AbstractRemote memory consolidation, extinction, and its impairments have been of interest to researchers for years, especially due to its clinical relevance in patients with emotional disorders, like PTSD (Post Traumatic Stress Disorder), anxiety, and phobias. Its neuronal substrates are key elements to understand the persistent nature of remote memory and open a new perspective to novel therapeutic approaches for human fear-related disorders. While the majority of reports investigate the mechanisms and ensembles of recent fear memory extinction (hours to days following conditioning), only a few refer to the remote time point (i.e. weeks after conditioning), usually describing successful memory extinction. The neuronal correlates of impaired remote fear memory extinction were yet beyond the scope. Here we present selective impairment of contextual remote fear memory extinction in alpha calcium/calmodulin-dependent protein kinase II (αCaMKII) autophosphorylation-limited mice (T286A+/-).

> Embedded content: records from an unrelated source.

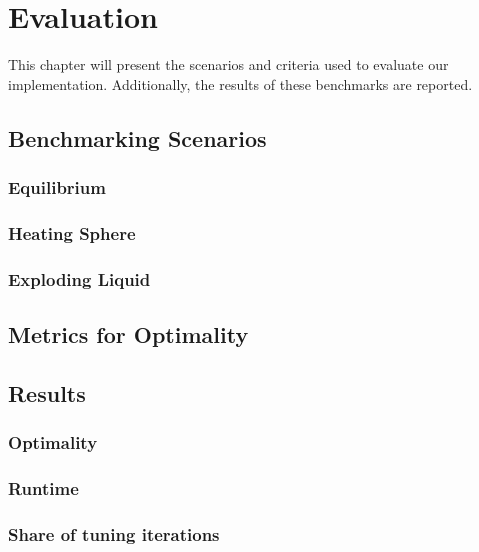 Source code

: \chapter[Evaluation]{Evaluation}
\label{cp:evaluation}

{
\parindent0pt
This chapter will present the scenarios and criteria used to evaluate our implementation. Additionally, the results of these benchmarks are reported.
}


\section{Benchmarking Scenarios}
\subsection{Equilibrium}
\subsection{Heating Sphere}
\subsection{Exploding Liquid}

\section{Metrics for Optimality}

\section{Results}
\subsection{Optimality}
\subsection{Runtime}
\subsection{Share of tuning iterations}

To map brain regions involved in this phenomenon, we applied screening of c-Fos expression, a neuroplasticity marker, across 23 brain areas following contextual fear conditioning and extinction of recent (1-day old) and remote (30-days old) fear memory in WT and T286A+/-mice. Following impaired remote fear memory extinction in T286A+/-mice, we found upregulated c-Fos expression in the entorhinal cortex (ENT), nucleus reuniens (RE), centromedial (CM), mediodorsal (MD), anterodorsal (AD) thalamic nuclei, and medial septum (MS), compared to WT animals performing normal remote fear memory extinction. Thus our data suggest that αCaMKII-autophosphorylation-dependent c-Fos expression in these areas controls distant contextual fear extinction and may shed light on these brain regions as potential targets for therapeutic strategies against emotional disorders such as PTSD.